Alibaba said at the time that its Singles’ Day campaign “delivered results in line with last year’s GMV performance”, while JD.com said it had set a “record-breaking” 11-day Singles’ Day campaign, using the same words that it did this year.

The Singles’ Day shopping festival, initiated by Alibaba in 2009, is the world’s largest online retail extravaganza. The annual bargain-hunting ritual, originally a 24-hour event on November 11, has in recent years stretched into a weeks-long event lasting from late October to mid-November, joined by new players such as Kuaishou Technology and US-listed discount retailer PDD Holdings, which operates the Pinduoduo platform.

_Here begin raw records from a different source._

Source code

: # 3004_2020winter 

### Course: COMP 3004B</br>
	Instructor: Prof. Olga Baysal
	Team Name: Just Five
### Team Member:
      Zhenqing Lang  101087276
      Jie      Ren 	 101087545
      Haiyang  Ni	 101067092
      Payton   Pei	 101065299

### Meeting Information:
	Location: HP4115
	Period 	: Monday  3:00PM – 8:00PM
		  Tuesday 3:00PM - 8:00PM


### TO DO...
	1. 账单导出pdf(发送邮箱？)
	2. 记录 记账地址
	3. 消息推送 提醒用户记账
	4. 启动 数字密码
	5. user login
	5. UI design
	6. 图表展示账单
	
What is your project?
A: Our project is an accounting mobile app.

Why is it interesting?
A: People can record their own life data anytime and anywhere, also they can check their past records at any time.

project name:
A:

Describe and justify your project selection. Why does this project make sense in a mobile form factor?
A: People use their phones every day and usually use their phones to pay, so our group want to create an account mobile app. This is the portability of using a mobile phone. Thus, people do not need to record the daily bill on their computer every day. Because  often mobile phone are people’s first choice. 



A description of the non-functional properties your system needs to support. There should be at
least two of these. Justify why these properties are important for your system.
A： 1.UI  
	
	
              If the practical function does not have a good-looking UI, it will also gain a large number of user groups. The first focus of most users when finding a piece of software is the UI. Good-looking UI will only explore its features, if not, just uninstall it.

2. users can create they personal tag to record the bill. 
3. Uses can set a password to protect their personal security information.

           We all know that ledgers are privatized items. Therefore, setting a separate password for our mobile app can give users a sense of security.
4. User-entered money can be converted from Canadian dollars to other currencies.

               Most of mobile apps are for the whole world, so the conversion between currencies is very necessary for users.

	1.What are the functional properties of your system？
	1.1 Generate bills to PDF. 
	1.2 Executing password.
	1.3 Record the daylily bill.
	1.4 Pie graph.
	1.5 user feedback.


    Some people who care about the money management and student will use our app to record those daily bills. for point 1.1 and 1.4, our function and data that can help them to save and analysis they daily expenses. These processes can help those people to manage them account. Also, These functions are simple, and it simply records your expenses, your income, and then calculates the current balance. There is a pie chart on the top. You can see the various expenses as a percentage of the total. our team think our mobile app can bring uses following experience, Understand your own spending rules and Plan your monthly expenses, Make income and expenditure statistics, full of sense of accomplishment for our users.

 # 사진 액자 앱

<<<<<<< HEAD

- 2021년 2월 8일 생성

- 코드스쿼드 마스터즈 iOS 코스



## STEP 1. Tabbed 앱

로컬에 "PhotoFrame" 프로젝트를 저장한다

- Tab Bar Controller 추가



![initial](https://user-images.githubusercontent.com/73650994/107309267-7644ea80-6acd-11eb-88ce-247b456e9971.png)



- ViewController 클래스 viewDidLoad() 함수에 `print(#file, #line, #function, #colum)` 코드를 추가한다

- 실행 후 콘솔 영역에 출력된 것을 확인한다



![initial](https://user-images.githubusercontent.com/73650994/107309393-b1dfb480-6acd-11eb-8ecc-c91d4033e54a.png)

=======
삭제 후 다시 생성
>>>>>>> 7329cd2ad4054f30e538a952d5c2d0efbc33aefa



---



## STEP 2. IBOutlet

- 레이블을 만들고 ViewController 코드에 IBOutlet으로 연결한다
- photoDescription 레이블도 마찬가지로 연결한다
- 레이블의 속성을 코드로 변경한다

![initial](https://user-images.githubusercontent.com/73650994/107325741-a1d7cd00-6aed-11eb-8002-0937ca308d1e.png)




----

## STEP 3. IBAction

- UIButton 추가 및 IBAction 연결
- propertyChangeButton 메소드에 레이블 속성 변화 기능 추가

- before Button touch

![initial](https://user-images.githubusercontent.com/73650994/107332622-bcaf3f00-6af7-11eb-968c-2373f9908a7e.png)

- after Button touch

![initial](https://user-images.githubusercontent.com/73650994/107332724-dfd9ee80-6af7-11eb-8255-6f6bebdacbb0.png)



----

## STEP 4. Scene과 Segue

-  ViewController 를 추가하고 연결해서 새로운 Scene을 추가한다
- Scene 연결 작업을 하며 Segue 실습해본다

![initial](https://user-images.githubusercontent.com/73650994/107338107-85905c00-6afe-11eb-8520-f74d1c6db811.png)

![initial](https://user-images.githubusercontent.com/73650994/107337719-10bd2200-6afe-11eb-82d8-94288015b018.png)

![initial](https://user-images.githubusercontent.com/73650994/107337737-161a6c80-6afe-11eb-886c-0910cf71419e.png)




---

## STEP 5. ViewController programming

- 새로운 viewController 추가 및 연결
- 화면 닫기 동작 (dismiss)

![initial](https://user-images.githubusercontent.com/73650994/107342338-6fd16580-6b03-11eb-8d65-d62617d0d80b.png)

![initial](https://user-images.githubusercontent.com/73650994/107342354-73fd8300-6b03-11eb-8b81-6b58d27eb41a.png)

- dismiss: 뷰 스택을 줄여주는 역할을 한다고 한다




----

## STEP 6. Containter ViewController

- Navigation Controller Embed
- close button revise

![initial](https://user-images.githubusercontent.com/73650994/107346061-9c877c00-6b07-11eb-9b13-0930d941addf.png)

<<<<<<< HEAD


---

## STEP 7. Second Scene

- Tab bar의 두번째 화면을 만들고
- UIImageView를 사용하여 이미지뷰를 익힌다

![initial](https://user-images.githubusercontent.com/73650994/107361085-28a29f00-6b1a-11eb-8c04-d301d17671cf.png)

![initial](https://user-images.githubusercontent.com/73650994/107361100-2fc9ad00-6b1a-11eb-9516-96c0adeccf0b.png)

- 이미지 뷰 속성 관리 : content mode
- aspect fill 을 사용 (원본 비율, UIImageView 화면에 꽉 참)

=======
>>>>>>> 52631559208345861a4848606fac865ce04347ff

Workers sort out parcels at a distribution centre for JD.com in Beijing on Saturday. Photo: AP Photo

This year’s shopping season has been closely watched for signs of consumption recovery as the world’s second-largest economy has yet to secure a solid rebound amid an ailing property sector and weak domestic spending.

While major e-commerce platforms released encouraging initial figures for the presales periods, China’s consumer price index fell by 0.2 per cent in October from a year earlier, after a flat reading in September, in the latest sign of the country’s unstable recovery and anaemic domestic demand.

“As the festival enters its 15th year, consumers have shifted to a ‘cooling-off stage’ where they are inclined to buy what they need,” said Wang Bairong, a consumer industry analyst at LeadLeo Research Institute.

“Judging from this year’s performance, the Double 11 shopping festival has entered a healthier stage, with rational consumption behaviours and consumption on quality products becoming the mainstream.”

An Alibaba advertisement promoting Singles Day at a bus stop in Beijing. Photo: Reuters

Chinese e-commerce giants have been betting on low-price strategies to woo local consumers, who have trimmed their budgets amid a slowing economy.

Taobao and Tmall Group said it focuses on “serving Chinese consumers looking for value-for-money products by offering the best deals”, with its platforms featuring over 80 million products at their lowest prices this year.

Beijing-based rival JD.com, meanwhile, has offered a 10 billion yuan (US$1.4 billion) subsidy campaign since March, touted as “its largest sales promotion event in history”.

The firm is also offering a 30-day, best-price guarantee for more than 800 million products. If shoppers find more affordable goods elsewhere for items they bought on JD.com during its promotion, the e-commerce firm will compensate them for the price difference.